Op 26 januari 2018 heeft de Rechtbank Noord-Nederland uitspraak gedaan in de strafzaak tegen een verdachte die beschuldigd werd van meerdere diefstallen. De zaak werd behandeld door een meervoudige kamer in Groningen. De verdachte, geboren in 1989 en zonder vaste woon- of verblijfplaats, was aanwezig op de zitting, bijgestaan door zijn advocaat, mr. J.W.E. Luiten. Het openbaar ministerie werd vertegenwoordigd door mr. T. Klooster. De tenlastelegging omvatte verschillende diefstallen, waaronder het wegnemen van elektronische apparaten en geldbedragen, waarbij de verdachte zich toegang had verschaft tot de woningen van de slachtoffers zonder hun toestemming.
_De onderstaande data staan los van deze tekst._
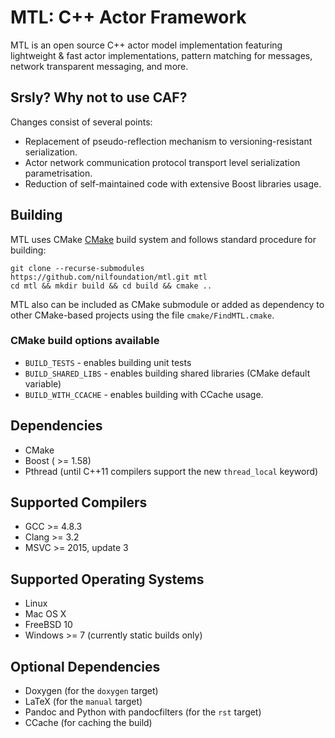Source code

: # MTL: C++ Actor Framework

MTL is an open source C++ actor model implementation featuring lightweight & fast actor implementations, pattern matching for messages, network transparent messaging, and more. 

## Srsly? Why not to use CAF?

Changes consist of several points:

* Replacement of pseudo-reflection mechanism to versioning-resistant serialization.
* Actor network communication protocol transport level serialization parametrisation.
* Reduction of self-maintained code with extensive Boost libraries usage.

## Building

MTL uses CMake [CMake](http://www.cmake.org/) build system and follows standard procedure for building:

```
git clone --recurse-submodules https://github.com/nilfoundation/mtl.git mtl
cd mtl && mkdir build && cd build && cmake ..
```

MTL also can be included as CMake submodule or added as dependency to other
CMake-based projects using the file `cmake/FindMTL.cmake`.

### CMake build options available

* ```BUILD_TESTS``` - enables building unit tests
* ```BUILD_SHARED_LIBS``` - enables building shared libraries (CMake default variable)
* ```BUILD_WITH_CCACHE``` - enables building with CCache usage.

## Dependencies

* CMake
* Boost ( >= 1.58)
* Pthread (until C++11 compilers support the new `thread_local` keyword)

## Supported Compilers

* GCC >= 4.8.3
* Clang >= 3.2
* MSVC >= 2015, update 3

## Supported Operating Systems

* Linux
* Mac OS X
* FreeBSD 10
* Windows >= 7 (currently static builds only)

## Optional Dependencies

* Doxygen (for the `doxygen` target)
* LaTeX (for the `manual` target)
* Pandoc and Python with pandocfilters (for the `rst` target)
* CCache (for caching the build)
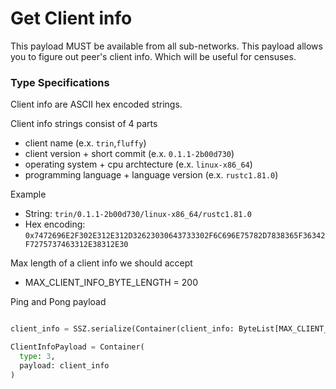# Get Client info

This payload MUST be available from all sub-networks. This payload allows you to figure out peer's client info. Which will be useful for censuses.


### Type Specifications

Client info are ASCII hex encoded strings.

Client info strings consist of 4 parts
- client name (e.x. `trin`,`fluffy`)
- client version + short commit (e.x. `0.1.1-2b00d730`)
- operating system + cpu archtecture (e.x. `linux-x86_64`)
- programming language + language version (e.x. `rustc1.81.0`)

Example 
- String: `trin/0.1.1-2b00d730/linux-x86_64/rustc1.81.0`
- Hex encoding: `0x7472696E2F302E312E312D32623030643733302F6C696E75782D7838365F36342F7275737463312E38312E30`


Max length of a client info we should accept
- MAX_CLIENT_INFO_BYTE_LENGTH = 200


Ping and Pong payload
```python

client_info = SSZ.serialize(Container(client_info: ByteList[MAX_CLIENT_INFO_BYTE_LENGTH]))

ClientInfoPayload = Container(
  type: 3,
  payload: client_info
)
```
Tijdens de zitting op 12 januari 2018 werd het bewijs besproken. De officier van justitie concludeerde dat de verdachte voor de meeste feiten wettig en overtuigend schuldig was, maar vroeg vrijspraak voor een van de tenlastegelegde feiten. De verdediging voerde aan dat er sprake was van een onherstelbaar vormverzuim, omdat de verdachte niet de cautie was gegeven voordat hem vragen werden gesteld over zijn betrokkenheid bij de diefstal van een kinderfiets. De rechtbank oordeelde dat dit verzuim inderdaad had plaatsgevonden, wat leidde tot vrijspraak voor dat specifieke feit.
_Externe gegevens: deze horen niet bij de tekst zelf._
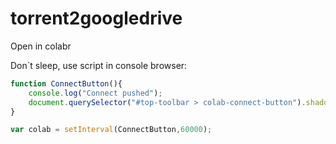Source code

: # torrent2googledrive
Open in colabr

Don`t sleep, use script in console browser:

```javascript
function ConnectButton(){
    console.log("Connect pushed"); 
    document.querySelector("#top-toolbar > colab-connect-button").shadowRoot.querySelector("#connect").click() 
}

var colab = setInterval(ConnectButton,60000);
```
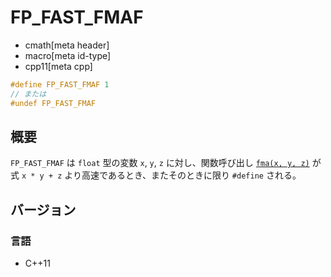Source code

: # FP_FAST_FMAF
* cmath[meta header]
* macro[meta id-type]
* cpp11[meta cpp]

```cpp
#define FP_FAST_FMAF 1
// または
#undef FP_FAST_FMAF
```

## 概要
`FP_FAST_FMAF` は `float` 型の変数 `x`, `y`, `z` に対し、関数呼び出し [`fma(x, y, z)`](fma.md) が式 `x * y + z` より高速であるとき、またそのときに限り `#define` される。


## バージョン
### 言語
- C++11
De rechtbank achtte de verdachte schuldig aan de diefstal van een aantal goederen, waaronder een laptop en geldbedragen, en legde een gevangenisstraf van zes maanden op, geheel voorwaardelijk, met een proeftijd van drie jaar. Daarnaast werd een taakstraf van 180 uren opgelegd. De rechtbank hield rekening met de ernst van de feiten en de persoonlijke omstandigheden van de verdachte, waaronder zijn verleden met drugsgebruik en eerdere veroordelingen. De vordering van de benadeelde partij werd afgewezen wegens onvoldoende onderbouwing.